The canonical YAML lives in SWARM_SPEC.md section 3. This is the public shape:

brief_id: brief-<timestamp>-<slug>
worker: swarm<N>
project: <project-name>
goal: <one-sentence end state>
why_now: <trigger>
scope:
  - bounded item
deliverables:
  - exact artifact path
test_or_proof:
  - command, review, screenshot, artifact, or byte check
constraints:
  - hard limits
checkpoint_contract:
  state: DONE|HANDOFF|BLOCKED|NEEDS_REVIEW|NEEDS_INPUT
  files_changed: list
  commands_run: list
  proof: tests/build/smoke/review evidence
  next_action: exact handoff
  blockers: exact blocker
escalation:
  on_blocked: route
  on_done: route
budget:
  wall_clock_hours: 2

A brief is not a prompt dump. It is the smallest operating contract that lets a worker execute without inventing scope.

Checkpoint contract

Workers return this block:

STATE: DONE | BLOCKED | NEEDS_INPUT | HANDOFF | IN_PROGRESS | NEEDS_REVIEW
FILES_CHANGED: exact paths or none
COMMANDS_RUN: exact commands or none
RESULT: concrete result/proof
BLOCKER: blocker or none
NEXT_ACTION: exact recommended next action

Good checkpoints contain evidence. Bad checkpoints contain adjectives. The swarm optimizes for evidence.

Notification routing

The notification router lives in src/server/swarm-notifications.ts.

Current behavior:

  • Checkpoints route to the orchestrator worker by default.
  • The default orchestrator worker is orchestrator.
  • The tmux target is swarm-orchestrator.
  • Duplicate raw checkpoints are suppressed via runtime.json.
  • NEEDS_INPUT escalates to the main session.
  • If the orchestrator tmux session is unreachable, the checkpoint escalates to the main session.
  • DONE, HANDOFF, and BLOCKED go to the orchestrator first.
  • The main session receives direct escalation only when human input is needed or the orchestrator cannot be reached.

That split matters. Without it, the main chat becomes a trash fire of worker trivia. Technical term.
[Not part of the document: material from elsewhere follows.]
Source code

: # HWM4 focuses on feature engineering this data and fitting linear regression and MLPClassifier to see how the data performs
Standing missions vs ad-hoc dispatches

Standing missions

A standing mission is a worker's permanent responsibility. Examples:

  • Scribe maintains docs and handoffs.
  • Reviewer owns the byte-verified review gate.
  • Triage works the PR/issues lane.
  • Lab runs model/runtime experiments.
  • Foundation maintains health and repair infrastructure.

Standing missions are how idle workers stay useful without waiting for Eric to invent busywork.

Ad-hoc dispatches

An ad-hoc dispatch is a bounded task. It still uses the same profile, same role, same checkpoint format, and same Greenlight Gate.

Examples:

  • "Update docs/swarm/QUICKSTART.md for the new Add Swarm dialog."
  • "Review PR #42 and return APPROVED/CHANGES_REQUESTED with byte evidence."
  • "Reproduce issue #17 and write a minimal failing test."
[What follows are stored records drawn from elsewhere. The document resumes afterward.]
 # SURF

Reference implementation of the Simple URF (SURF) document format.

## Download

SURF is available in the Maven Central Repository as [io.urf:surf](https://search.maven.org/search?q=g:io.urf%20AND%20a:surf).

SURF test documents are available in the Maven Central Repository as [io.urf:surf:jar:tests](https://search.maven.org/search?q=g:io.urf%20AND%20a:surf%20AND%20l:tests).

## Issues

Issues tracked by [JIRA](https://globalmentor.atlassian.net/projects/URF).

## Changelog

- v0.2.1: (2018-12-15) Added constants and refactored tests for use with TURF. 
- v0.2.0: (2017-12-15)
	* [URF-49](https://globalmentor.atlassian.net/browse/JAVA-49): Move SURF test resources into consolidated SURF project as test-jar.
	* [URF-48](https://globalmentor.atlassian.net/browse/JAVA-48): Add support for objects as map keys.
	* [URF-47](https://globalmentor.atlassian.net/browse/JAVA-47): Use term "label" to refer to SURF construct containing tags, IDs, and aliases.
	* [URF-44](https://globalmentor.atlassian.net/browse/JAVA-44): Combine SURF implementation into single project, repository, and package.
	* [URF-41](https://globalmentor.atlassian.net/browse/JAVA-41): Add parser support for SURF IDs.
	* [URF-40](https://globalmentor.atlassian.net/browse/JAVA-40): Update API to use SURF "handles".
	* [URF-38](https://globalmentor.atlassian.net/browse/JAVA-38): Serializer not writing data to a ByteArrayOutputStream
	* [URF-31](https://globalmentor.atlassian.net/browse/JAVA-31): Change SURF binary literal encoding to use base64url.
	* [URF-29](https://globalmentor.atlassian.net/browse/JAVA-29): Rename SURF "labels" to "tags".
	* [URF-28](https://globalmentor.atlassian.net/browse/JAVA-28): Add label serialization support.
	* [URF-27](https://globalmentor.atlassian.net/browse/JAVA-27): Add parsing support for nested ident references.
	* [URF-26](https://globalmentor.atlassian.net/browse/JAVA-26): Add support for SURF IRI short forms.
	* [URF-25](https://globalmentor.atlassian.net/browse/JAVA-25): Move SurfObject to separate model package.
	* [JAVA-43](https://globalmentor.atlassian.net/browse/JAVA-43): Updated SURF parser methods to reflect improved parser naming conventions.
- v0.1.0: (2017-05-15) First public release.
The system should treat ad-hoc dispatches as missions with smaller blast radius, not as casual chat requests.

The three permanent lanes

Lane A — Launch / demo / creative build lane

Purpose: ship coordinated launch artifacts, demos, media, and release-facing assets.

Typical owners:

  • Builder for implementation
  • Mirror Integrations for assets
  • Sage for narrative and research
  • QA for smoke checks
  • Scribe for README/showcase copy

Lane B — Issues + PR autopilot

Purpose: keep open GitHub issues and PRs moving.

Typical owners:

  • Triage as primary processor
  • Overflow for backup
  • Reviewer for gatekeeping
  • QA for regression proof

Core loop:

scan -> score -> reproduce -> patch -> test -> PR -> review -> human approval

Lane C — Lab / experiments

Purpose: run experiments without destabilizing the product lane.

Typical owner:

  • Lab

Examples:

  • local-model benchmark runs
  • runtime comparisons
  • speculative performance experiments
  • prototype loops

Lab gets autonomy because isolation lowers risk. The product lane gets evidence when Lab finds something real.

Greenlight Gate

The swarm can prepare risky actions. It cannot silently take them.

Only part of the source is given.